**** Extracted data

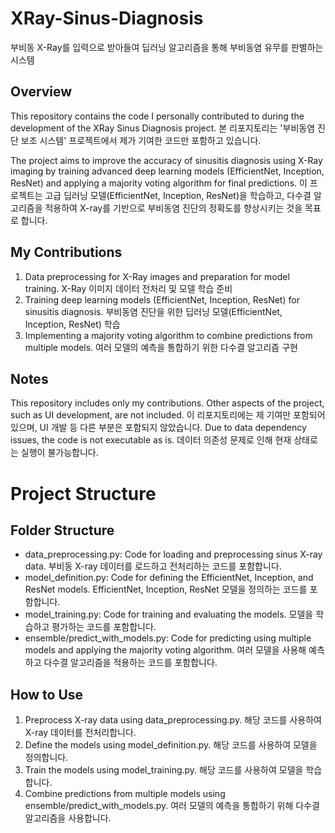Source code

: # XRay-Sinus-Diagnosis
부비동 X-Ray를 입력으로 받아들여 딥러닝 알고리즘을 통해 부비동염 유무를 판별하는 시스템

## Overview
This repository contains the code I personally contributed to during the development of the XRay Sinus Diagnosis project.
본 리포지토리는 '부비동염 진단 보조 시스템' 프로젝트에서 제가 기여한 코드만 포함하고 있습니다.

The project aims to improve the accuracy of sinusitis diagnosis using X-Ray imaging by training advanced deep learning models (EfficientNet, Inception, ResNet) and applying a majority voting algorithm for final predictions.
이 프로젝트는 고급 딥러닝 모델(EfficientNet, Inception, ResNet)을 학습하고, 다수결 알고리즘을 적용하여 X-ray를 기반으로 부비동염 진단의 정확도를 향상시키는 것을 목표로 합니다.

## My Contributions
1. Data preprocessing for X-Ray images and preparation for model training.
   X-Ray 이미지 데이터 전처리 및 모델 학습 준비
2. Training deep learning models (EfficientNet, Inception, ResNet) for sinusitis diagnosis.
   부비동염 진단을 위한 딥러닝 모델(EfficientNet, Inception, ResNet) 학습
3. Implementing a majority voting algorithm to combine predictions from multiple models.
   여러 모델의 예측을 통합하기 위한 다수결 알고리즘 구현

## Notes
This repository includes only my contributions. Other aspects of the project, such as UI development, are not included.
이 리포지토리에는 제 기여만 포함되어 있으며, UI 개발 등 다른 부분은 포함되지 않았습니다.
Due to data dependency issues, the code is not executable as is.
데이터 의존성 문제로 인해 현재 상태로는 실행이 불가능합니다.

# Project Structure

## Folder Structure
- data_preprocessing.py: Code for loading and preprocessing sinus X-ray data.
부비동 X-ray 데이터를 로드하고 전처리하는 코드를 포함합니다.
- model_definition.py: Code for defining the EfficientNet, Inception, and ResNet models.
EfficientNet, Inception, ResNet 모델을 정의하는 코드를 포함합니다.
- model_training.py: Code for training and evaluating the models.
모델을 학습하고 평가하는 코드를 포함합니다.
- ensemble/predict_with_models.py: Code for predicting using multiple models and applying the majority voting algorithm.
여러 모델을 사용해 예측하고 다수결 알고리즘을 적용하는 코드를 포함합니다.

## How to Use
1. Preprocess X-ray data using data_preprocessing.py.
   해당 코드를 사용하여 X-ray 데이터를 전처리합니다.
2. Define the models using model_definition.py.
   해당 코드를 사용하여 모델을 정의합니다.
3. Train the models using model_training.py.
   해당 코드를 사용하여 모델을 학습합니다.
4. Combine predictions from multiple models using ensemble/predict_with_models.py.
   여러 모델의 예측을 통합하기 위해 다수결 알고리즘을 사용합니다.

********

◆ **Exercise aim**:
Looking at the data above, return every line from the one with "부비동 X-ray 데이터를 로드하고 전처리하는 코드를 포함합니다." down to the one with "3. Train the models using model_training.py.", exactly and inclusively.

◆ **Response to this exercise**:
부비동 X-ray 데이터를 로드하고 전처리하는 코드를 포함합니다.
- model_definition.py: Code for defining the EfficientNet, Inception, and ResNet models.
EfficientNet, Inception, ResNet 모델을 정의하는 코드를 포함합니다.
- model_training.py: Code for training and evaluating the models.
모델을 학습하고 평가하는 코드를 포함합니다.
- ensemble/predict_with_models.py: Code for predicting using multiple models and applying the majority voting algorithm.
여러 모델을 사용해 예측하고 다수결 알고리즘을 적용하는 코드를 포함합니다.

## How to Use
1. Preprocess X-ray data using data_preprocessing.py.
   해당 코드를 사용하여 X-ray 데이터를 전처리합니다.
2. Define the models using model_definition.py.
   해당 코드를 사용하여 모델을 정의합니다.
3. Train the models using model_training.py.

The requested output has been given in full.